Wagner deverá participar da conversa com Zelensky, além do assessor internacional Celso Amorim e do chanceler Mauro Vieira.
Agora, porém, o momento de Zelensky é diferente em relação a maio, notam diplomatas brasileiros. Auxiliares de Lula vêem Zelensky em sua "maior baixa de popularidade" desde o início do conflito.
Ainda sem resultados militares robustos na contraofensiva à Rússia, tendo tido que demitir seu ministro da defesa recentemente sob alegações de corrupção e recebido críticas públicas sobre sua estratégia militar dos americanos, os maiores financiadores do esforço bélico ucraniano, Zelensky não atravessa uma boa fase e talvez isso tenha aumentado sua disposição para encontrar com Lula.
"O presidente brasileiro é um líder global e certamente uma figurinha que faltava no álbum de fotos de Zelensky", diz outro embaixador brasileiro que participa das negociações de bilaterais na ONU.
Há alguns dias, o chanceler ucraniano Dmitri Kuleba ligou ao colega brasileiro Mauro Vieira para pedir o encontro com Lula em NY, o que levou os brasileiros a se questionar se Zelensky estaria agora mais interessado em saídas diplomáticas que Lula possa ajudar a costurar e menos em armas - que o Brasil já afirmou que não dará.
No ano que vem, com as eleições americanas, é possível que a principal fonte de financiamento dos ucranianos, o governo dos EUA, seque. E faltaria a Zelensky uma maior entrada com países do Sul Global, interlocução que Lula poderia ajudar a fazer.

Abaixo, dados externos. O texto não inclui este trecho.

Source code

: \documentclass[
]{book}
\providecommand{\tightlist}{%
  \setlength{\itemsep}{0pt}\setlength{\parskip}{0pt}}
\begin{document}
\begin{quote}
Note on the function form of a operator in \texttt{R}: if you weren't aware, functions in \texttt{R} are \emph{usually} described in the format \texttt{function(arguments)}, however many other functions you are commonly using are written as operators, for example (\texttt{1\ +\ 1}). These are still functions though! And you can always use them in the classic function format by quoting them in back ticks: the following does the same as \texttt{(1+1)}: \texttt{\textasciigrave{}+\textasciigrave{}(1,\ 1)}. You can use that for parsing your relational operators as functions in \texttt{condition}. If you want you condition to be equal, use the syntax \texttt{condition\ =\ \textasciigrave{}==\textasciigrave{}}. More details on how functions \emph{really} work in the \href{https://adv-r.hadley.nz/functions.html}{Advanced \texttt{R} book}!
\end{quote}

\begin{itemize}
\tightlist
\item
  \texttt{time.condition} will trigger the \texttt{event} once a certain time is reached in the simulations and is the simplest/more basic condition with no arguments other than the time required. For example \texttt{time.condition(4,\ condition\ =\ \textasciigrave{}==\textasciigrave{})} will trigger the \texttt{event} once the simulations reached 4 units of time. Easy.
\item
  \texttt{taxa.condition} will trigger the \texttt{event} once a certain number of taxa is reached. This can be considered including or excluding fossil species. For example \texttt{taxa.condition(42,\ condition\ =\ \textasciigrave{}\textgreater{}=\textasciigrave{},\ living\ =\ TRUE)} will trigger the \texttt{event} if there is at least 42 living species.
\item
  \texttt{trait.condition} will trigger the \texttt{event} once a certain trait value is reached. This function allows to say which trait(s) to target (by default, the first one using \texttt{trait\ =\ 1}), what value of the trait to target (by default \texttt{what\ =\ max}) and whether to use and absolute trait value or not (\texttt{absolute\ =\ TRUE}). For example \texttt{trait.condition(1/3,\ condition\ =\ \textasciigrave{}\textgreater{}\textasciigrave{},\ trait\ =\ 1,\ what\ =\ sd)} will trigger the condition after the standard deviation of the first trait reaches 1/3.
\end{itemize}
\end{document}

Tudo isso, no entanto, a depender da disposição do ucraniano de cumprir a agenda e ao desenrolar da conversa, ressaltam os diplomatas brasileiros, que não escondem o clima de desconfiança que cerca a realização da reunião.
Mudanças de horários e cancelamento de compromissos são comuns às margens da Assembleia Geral da ONU, mas um novo desencontro entre Zelensky e Lula geraria ruídos políticos de parte a parte, o que o Brasil quer evitar.
O temor é que o ucraniano acabe por eclipsar as prioridades de Lula na viagem: seu discurso de abertura na Assembleia Geral da ONU nesta terça e o encontro bilateral com Biden, na quarta.
A expectativa é que Zelensky se desloque ao hotel onde Lula está hospedado. O brasileiro tem tentado restringir ao máximo sua circulação por conta das dores no quadril.
Depois de voltar ao Brasil, o presidente será submetido a uma cirurgia para sanar o desgaste na cabeça do fêmur que o acomete.